*** Opening of Available records ***
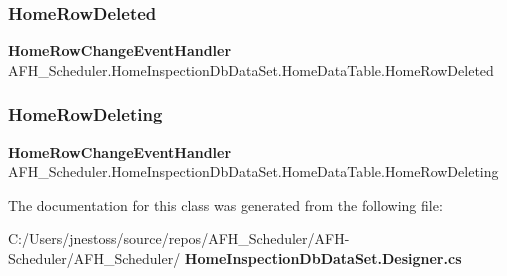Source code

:\mbox{\label{class_a_f_h___scheduler_1_1_home_inspection_db_data_set_1_1_home_data_table_a0d212500ca2932d99e53539441d2bb1c}} 
\subsubsection{HomeRowDeleted}
{\footnotesize\ttfamily \textbf{ Home\+Row\+Change\+Event\+Handler} A\+F\+H\+\_\+\+Scheduler.\+Home\+Inspection\+Db\+Data\+Set.\+Home\+Data\+Table.\+Home\+Row\+Deleted}

\mbox{\label{class_a_f_h___scheduler_1_1_home_inspection_db_data_set_1_1_home_data_table_afd6b6425f9994d35a7a66fb7ae3f49b8}} 
\subsubsection{HomeRowDeleting}
{\footnotesize\ttfamily \textbf{ Home\+Row\+Change\+Event\+Handler} A\+F\+H\+\_\+\+Scheduler.\+Home\+Inspection\+Db\+Data\+Set.\+Home\+Data\+Table.\+Home\+Row\+Deleting}



The documentation for this class was generated from the following file\+:\begin{DoxyCompactItemize}
\item 
C\+:/\+Users/jnestoss/source/repos/\+A\+F\+H\+\_\+\+Scheduler/\+A\+F\+H-\/\+Scheduler/\+A\+F\+H\+\_\+\+Scheduler/\textbf{ Home\+Inspection\+Db\+Data\+Set.\+Designer.\+cs}\end{DoxyCompactItemize}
*** Close of Available records ***
Your objective:
The output should consist only of the lines from the one with "The documentation for" through the final line of the records above, exactly.

Finished task:
The documentation for this class was generated from the following file\+:\begin{DoxyCompactItemize}
\item 
C\+:/\+Users/jnestoss/source/repos/\+A\+F\+H\+\_\+\+Scheduler/\+A\+F\+H-\/\+Scheduler/\+A\+F\+H\+\_\+\+Scheduler/\textbf{ Home\+Inspection\+Db\+Data\+Set.\+Designer.\+cs}\end{DoxyCompactItemize}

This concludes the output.